Planet formation begins in the protoplanetary disks through nuclear accretion, where gravity causes particles in the disk to stick together. The process eventually leads to the formation of large solid bodies such as asteroids or planets. After the planet’s birth, it begins to cut holes in the protoplanetary disk, like grooves on a vinyl record.

In addition to the grooves, ALMA observations have revealed even more peculiar structures in protoplanetary disks, including clusters and arcs with shapes that resemble bananas or peanuts. It was believed that planets were also responsible for powering at least some of these structures.

There must be something that causes these structures to form. One of the possible mechanisms for producing these structures – and certainly the most intriguing – is those dust particles that we see as arcs and clumps concentrated in the centers of fluid vortices: essentially small hurricanes that can be caused by some instability to the edges of the openings carved into protoplanetary disks by planets.

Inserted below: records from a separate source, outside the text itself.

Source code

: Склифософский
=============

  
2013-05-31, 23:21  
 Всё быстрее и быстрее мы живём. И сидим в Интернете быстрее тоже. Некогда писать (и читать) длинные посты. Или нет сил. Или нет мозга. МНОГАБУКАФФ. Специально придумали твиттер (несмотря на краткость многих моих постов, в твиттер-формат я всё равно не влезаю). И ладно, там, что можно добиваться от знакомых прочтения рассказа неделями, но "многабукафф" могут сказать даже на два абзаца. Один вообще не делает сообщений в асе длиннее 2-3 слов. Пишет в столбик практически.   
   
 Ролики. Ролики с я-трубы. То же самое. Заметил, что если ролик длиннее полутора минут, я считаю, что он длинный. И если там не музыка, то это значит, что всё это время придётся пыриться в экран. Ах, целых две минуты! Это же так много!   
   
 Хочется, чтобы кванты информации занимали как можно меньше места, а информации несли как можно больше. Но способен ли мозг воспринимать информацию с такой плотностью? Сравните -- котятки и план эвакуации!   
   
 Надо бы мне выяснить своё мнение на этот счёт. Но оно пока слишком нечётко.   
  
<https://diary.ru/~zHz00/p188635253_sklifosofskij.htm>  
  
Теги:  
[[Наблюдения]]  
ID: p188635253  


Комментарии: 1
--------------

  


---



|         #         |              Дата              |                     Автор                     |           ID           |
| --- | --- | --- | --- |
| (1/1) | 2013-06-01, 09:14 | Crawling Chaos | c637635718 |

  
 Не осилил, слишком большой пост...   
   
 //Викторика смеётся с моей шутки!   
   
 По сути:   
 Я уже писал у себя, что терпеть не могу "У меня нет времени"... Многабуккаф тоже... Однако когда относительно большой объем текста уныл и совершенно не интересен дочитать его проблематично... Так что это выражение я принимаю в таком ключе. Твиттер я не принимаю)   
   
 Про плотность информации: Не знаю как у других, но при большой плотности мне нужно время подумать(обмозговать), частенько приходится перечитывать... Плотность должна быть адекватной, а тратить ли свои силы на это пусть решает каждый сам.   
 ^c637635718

Researchers at the University of Cambridge and the Institute for Advanced Study have developed a technique that uses observations of these ‘hurricanes’ by the Atacama Large Millimeter/submillimeter Array (ALMA) to set limits on the mass and age of planets in a young star system. According to researchers, these small “hurricanes” can be used to study certain aspects of planet formation, even for smaller planets that orbit their star at great distances and are beyond the reach of most telescopes.

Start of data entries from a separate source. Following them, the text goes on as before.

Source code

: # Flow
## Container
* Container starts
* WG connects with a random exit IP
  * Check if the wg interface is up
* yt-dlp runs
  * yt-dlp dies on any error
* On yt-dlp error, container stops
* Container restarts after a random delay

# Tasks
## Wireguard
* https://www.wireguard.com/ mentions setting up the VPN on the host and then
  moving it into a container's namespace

The two researchers first theorized how long it would take a planet to create a vortex in its disk to develop their technique. By placing lower limits on the planet’s mass or age, they used these calculations to constrain the parameters of planets in vortexed disks. They refer to these methods as “vortex dating” and “vortex weighting” of planets.

The telltale gap in the disk is the result of a growing planet that begins to push material away from the disk once it has grown large enough. As a result, the material on the outside of the opening becomes denser than the stuff inside the opening. An instability can develop as the gap widens and the density differences widen. This instability disrupts the intervertebral disc, which can eventually result in a vortex.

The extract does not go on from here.